CD Review: Gary Numan, “Dead Son Rising”

Written by CD Reviews, Music

The influencer becomes the influenced as Gary Numan’s new album sounds just like a classic electronic disc from more than a decade ago.

Where to start with Gary Numan? I mean, we’re talking a pioneer of electronic music. This is the guy that put a commercial spin on otherwise harsh music and made it listenable for the masses and in the last three decades you could probably name 100 groups influenced by him. But quick, name the last record he put out that was great from front to back? As I’m here talking about his 21st album it seems odd to say that it was 1980’s Telekon but hell, unless you are a dedicated fan of his, you might not even know he’s still making music.

For at least the last decade to decade and a half it has felt that Gary Numan was simply two steps behind the pack with each album. Every record had a handful of good tracks on them but he has put out some terribly boring tunes over the years as well. It seems less about being a pioneer these days and more about fitting into the times of which he still seems to have relatively little clue as to what’s going to work for him. But I’m not sure that I should be expecting anything really new and inovative from him. He’s 53, had his moment in the sun and is still rockin’ to his own BPMs. However, I do think that for someone with so much talent, something better has to be inside him.

Dead Son Rising is somewhere in the middle of all the things I’ve just said. Apparently parts of all these songs were written for other records and have taken a new path since their inception. Of the 11 tracks you have two instrumentals, two versions of “Not the Love We Dream Of” and two of “For the Rest of My Life.” There are some big time rock moments on the album, like “Big Noise Transmission” and “The Fall” but it’s balanced out by some mellow and atmospheric tunes like the instrumental “Into Battle” and either version of “Not the Love We Dream Of.”

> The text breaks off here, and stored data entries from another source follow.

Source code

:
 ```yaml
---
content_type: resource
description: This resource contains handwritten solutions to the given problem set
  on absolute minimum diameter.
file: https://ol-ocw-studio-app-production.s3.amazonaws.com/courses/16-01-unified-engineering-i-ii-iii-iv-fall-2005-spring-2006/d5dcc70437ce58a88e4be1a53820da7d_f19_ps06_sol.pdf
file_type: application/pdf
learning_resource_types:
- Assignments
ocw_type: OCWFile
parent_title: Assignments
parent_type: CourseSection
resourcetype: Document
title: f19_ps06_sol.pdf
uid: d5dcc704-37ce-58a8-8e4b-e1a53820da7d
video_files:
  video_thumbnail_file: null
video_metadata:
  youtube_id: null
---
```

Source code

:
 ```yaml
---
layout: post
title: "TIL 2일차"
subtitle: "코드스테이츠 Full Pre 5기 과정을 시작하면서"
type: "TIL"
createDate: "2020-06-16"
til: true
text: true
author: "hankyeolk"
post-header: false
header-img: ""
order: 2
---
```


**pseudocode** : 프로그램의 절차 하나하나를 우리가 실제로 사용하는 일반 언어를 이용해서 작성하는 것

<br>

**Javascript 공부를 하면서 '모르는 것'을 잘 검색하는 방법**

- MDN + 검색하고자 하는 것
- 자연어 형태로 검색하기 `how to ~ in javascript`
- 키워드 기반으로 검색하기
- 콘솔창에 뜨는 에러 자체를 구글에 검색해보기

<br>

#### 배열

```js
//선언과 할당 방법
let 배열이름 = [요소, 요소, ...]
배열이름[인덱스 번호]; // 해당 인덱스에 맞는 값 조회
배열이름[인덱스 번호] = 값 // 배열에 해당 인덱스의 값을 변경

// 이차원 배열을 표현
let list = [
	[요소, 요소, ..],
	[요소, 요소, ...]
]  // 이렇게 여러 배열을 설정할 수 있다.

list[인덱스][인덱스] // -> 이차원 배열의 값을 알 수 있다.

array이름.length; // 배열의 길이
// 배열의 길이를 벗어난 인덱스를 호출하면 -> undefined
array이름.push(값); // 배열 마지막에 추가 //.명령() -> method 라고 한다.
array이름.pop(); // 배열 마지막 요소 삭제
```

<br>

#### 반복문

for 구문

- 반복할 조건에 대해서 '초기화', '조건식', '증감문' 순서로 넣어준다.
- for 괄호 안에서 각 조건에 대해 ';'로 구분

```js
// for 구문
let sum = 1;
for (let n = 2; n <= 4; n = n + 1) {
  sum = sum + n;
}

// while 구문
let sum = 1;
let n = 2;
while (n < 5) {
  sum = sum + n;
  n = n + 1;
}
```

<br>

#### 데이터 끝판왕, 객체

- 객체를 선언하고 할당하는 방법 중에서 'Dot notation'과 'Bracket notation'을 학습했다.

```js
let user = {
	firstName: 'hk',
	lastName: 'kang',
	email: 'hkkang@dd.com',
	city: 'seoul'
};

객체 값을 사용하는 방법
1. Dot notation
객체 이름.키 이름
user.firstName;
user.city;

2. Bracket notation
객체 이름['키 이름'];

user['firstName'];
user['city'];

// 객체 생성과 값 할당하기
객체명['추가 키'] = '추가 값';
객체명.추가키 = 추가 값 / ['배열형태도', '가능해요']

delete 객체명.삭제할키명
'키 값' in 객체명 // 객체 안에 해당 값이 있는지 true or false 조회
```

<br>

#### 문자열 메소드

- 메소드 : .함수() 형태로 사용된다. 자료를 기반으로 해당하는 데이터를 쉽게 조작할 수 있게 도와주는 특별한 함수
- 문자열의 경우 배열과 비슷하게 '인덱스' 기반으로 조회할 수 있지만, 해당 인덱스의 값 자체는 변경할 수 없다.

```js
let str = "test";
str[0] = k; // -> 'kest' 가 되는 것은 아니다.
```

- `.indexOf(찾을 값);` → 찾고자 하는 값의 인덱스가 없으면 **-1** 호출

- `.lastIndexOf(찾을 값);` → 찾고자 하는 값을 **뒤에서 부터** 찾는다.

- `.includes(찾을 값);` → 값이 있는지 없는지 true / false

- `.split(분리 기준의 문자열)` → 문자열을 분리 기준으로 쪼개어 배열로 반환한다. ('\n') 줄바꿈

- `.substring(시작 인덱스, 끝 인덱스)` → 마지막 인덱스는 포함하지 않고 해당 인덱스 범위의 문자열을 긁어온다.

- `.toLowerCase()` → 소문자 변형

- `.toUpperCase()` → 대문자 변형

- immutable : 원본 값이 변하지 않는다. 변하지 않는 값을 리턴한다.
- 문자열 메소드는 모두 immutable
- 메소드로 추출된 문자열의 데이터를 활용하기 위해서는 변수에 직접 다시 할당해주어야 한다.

Dead Son Rising is by leaps and bounds the best record he’s put out in decades. It’s certainly very listenable for fans of electronic music and the disc flows extremely well. But the part I just can’t get out of my head is that this is pretty much Nine Inch Nails’ The Fragile. I mean, it’s uncanny how much of a clone this is to the NIN classic. A case of the influencer now being the influenced. Even the one point it doesn’t (“Big Noise Transmission”) starts off as pretty much a re-write of David Bowie’s “I’m Afraid of Americans” which of course Trent Reznor was in the mix for. And this is the part I’m really torn on. The album is pretty damn fantastic and I’m sticking by that but does it lose points because it’s so incredibly similar and thus really dated? I’m a huge Nine Inch Nails fan which is certainly why I enjoy the record as much as I do and I keep thinking to myself that I wish every new Gary Numan record sounded like this so I must be alright with it. But what I’d really like to hear is what Trent thinks of it. Eh, time to go back and listen to the two records back-to-back and get three hours worth of electronic bliss. I’ll forget it’s 2011 for a moment.